* **ASSIGNED TASK**: Nothing but the lines from the start of the records below through the line that has "### Footnotes" should appear, each exactly as given.

* **ENTRIES SUPPLIED**:
****************************************

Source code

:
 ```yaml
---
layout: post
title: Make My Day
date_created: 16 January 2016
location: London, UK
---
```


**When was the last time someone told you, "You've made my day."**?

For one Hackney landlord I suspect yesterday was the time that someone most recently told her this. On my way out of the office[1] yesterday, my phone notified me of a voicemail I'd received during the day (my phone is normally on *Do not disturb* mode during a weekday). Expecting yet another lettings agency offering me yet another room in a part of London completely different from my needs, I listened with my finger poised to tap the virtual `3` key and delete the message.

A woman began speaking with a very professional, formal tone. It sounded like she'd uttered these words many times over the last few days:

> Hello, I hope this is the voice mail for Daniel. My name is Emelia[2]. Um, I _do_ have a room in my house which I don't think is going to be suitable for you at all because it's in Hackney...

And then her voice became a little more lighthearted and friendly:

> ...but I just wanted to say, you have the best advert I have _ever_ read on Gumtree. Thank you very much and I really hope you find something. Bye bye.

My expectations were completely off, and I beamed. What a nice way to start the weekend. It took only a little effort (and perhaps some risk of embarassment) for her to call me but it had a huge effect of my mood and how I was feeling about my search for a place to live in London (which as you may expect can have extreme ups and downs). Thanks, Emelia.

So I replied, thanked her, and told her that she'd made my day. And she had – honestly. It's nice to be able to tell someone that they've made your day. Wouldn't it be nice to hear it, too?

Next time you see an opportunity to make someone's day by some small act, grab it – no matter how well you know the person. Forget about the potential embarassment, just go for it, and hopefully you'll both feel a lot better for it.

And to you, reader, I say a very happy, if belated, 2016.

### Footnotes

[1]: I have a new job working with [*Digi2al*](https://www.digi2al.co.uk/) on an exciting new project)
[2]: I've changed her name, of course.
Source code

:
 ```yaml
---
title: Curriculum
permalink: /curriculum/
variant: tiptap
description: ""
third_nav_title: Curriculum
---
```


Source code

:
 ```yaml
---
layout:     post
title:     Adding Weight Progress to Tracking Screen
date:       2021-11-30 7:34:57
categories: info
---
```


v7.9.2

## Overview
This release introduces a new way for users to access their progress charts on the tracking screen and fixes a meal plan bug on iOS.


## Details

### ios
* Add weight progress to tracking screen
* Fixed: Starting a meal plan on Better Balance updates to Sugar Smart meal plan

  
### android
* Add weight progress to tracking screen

****************************************

* **YOUR RESPONSE**:
Source code

:
 ```yaml
---
layout: post
title: Make My Day
date_created: 16 January 2016
location: London, UK
---
```


**When was the last time someone told you, "You've made my day."**?

For one Hackney landlord I suspect yesterday was the time that someone most recently told her this. On my way out of the office[1] yesterday, my phone notified me of a voicemail I'd received during the day (my phone is normally on *Do not disturb* mode during a weekday). Expecting yet another lettings agency offering me yet another room in a part of London completely different from my needs, I listened with my finger poised to tap the virtual `3` key and delete the message.

A woman began speaking with a very professional, formal tone. It sounded like she'd uttered these words many times over the last few days:

> Hello, I hope this is the voice mail for Daniel. My name is Emelia[2]. Um, I _do_ have a room in my house which I don't think is going to be suitable for you at all because it's in Hackney...

And then her voice became a little more lighthearted and friendly:

> ...but I just wanted to say, you have the best advert I have _ever_ read on Gumtree. Thank you very much and I really hope you find something. Bye bye.

My expectations were completely off, and I beamed. What a nice way to start the weekend. It took only a little effort (and perhaps some risk of embarassment) for her to call me but it had a huge effect of my mood and how I was feeling about my search for a place to live in London (which as you may expect can have extreme ups and downs). Thanks, Emelia.

So I replied, thanked her, and told her that she'd made my day. And she had – honestly. It's nice to be able to tell someone that they've made your day. Wouldn't it be nice to hear it, too?

Next time you see an opportunity to make someone's day by some small act, grab it – no matter how well you know the person. Forget about the potential embarassment, just go for it, and hopefully you'll both feel a lot better for it.

And to you, reader, I say a very happy, if belated, 2016.

### Footnotes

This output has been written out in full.